According to the San Jose Mercury News, Smith added:

““When the orders are weakened, it’s pretty much guaranteed there will be new infections because, at least at this point, there’s no herd immunity for those who are uninfected.

“There will definitely be individuals who will get sick. And because there are individuals who get sick, there will be individuals who die after the order is released, unless we come up with a foolproof immunization, which is highly unlikely.”


One of these days, the NHL will get around to cancelling what is left of its 2019-20 season, including the playoffs. Around that same time, perhaps even on the same day, the NBA will follow suit.

After that, it will be Major League Baseball’s turn, although the boys of summer likely will hold out a lot longer just in case Agent Orange was right when he said the virus will die off in the heat.

Then it will be the turn of the big dog — football.

The college football season is about 140 days away. Mike Gundy, the head coach at Oklahoma State, shot holes in both his feet this week when suggesting he wanted to get his program up and rolling on May 1. Uhh, that’s not going to happen, as Pat Forde of Sports Illustrated points out right here.

In another SI piece, this one by Forde and Ross Dellenger, it becomes evident that athletic directors throughout the NCAA are beginning to face up to the fact that football, the engine that drives everything in their world, may well be about to go away for at least part of a season and maybe for the whole thing.

But no matter how you look at it, the numbers in this piece right here are mind-boggling and you have to wonder if college football — indeed, college sports — will ever get back to such a level again.
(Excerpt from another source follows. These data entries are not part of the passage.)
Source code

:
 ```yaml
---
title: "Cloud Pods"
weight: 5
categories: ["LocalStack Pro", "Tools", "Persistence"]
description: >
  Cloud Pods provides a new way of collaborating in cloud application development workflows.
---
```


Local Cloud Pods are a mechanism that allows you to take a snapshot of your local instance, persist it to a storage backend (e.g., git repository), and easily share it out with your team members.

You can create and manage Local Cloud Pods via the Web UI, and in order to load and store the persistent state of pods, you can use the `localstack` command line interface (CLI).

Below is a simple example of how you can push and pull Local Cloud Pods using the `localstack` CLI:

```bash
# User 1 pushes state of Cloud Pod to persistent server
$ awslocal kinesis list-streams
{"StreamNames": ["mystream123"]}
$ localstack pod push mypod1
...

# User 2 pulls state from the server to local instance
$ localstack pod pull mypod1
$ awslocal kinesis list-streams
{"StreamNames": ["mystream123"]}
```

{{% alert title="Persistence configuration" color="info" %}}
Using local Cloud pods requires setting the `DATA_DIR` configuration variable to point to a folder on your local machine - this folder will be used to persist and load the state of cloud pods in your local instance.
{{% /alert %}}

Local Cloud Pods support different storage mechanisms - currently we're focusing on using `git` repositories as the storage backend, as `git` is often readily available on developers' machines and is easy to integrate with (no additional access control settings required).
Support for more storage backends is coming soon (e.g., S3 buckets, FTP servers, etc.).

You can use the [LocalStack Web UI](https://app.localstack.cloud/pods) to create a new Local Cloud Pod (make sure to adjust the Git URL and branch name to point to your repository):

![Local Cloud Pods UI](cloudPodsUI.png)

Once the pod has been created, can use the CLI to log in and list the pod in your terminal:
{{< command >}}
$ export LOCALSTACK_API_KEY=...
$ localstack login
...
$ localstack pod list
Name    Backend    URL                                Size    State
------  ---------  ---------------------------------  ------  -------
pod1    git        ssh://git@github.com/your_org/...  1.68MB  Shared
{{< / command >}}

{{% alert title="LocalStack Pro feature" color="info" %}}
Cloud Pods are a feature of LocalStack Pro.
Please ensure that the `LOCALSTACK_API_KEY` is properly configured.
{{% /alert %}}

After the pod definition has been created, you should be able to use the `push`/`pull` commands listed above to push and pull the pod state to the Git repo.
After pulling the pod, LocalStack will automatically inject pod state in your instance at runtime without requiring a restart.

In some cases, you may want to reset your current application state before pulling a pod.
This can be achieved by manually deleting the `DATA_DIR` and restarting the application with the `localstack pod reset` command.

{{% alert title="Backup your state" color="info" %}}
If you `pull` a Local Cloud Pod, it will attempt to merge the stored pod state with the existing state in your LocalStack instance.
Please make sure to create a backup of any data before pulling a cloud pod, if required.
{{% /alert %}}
Here is Pete Blackburn of CBS Sports with one of the decisions many of us are faced with on a daily basis in these strange times:

“If you’re working from home, when do you prefer to brush your teeth? I feel like that’s the most difficult decision I have to make each day. I could brush them first thing in the morning but I know I’m going to be drinking coffee right after that so, like, what’s the point? But sometimes I drink coffee right up until lunch, and by the time lunch rolls around I’m not thinking about brushing my teeth. So basically what I’m saying here is that I keep forgetting to brush my teeth lately. I am a disgusting troll.”


The Thompson Rivers University WolfPack men’s volleyball announced an interesting signing on Thursday in the person of Maxim Turgeon, a 6-foot-6 outside hitter/middle from Calgary. . . . His father is former NHLer Sylvain Turgeon, an an uncle is another former NHLer, Pierre Turgeon. . . . Two of Maxim’s former teammates with the Canuck club in Calgary also are playing at TRU.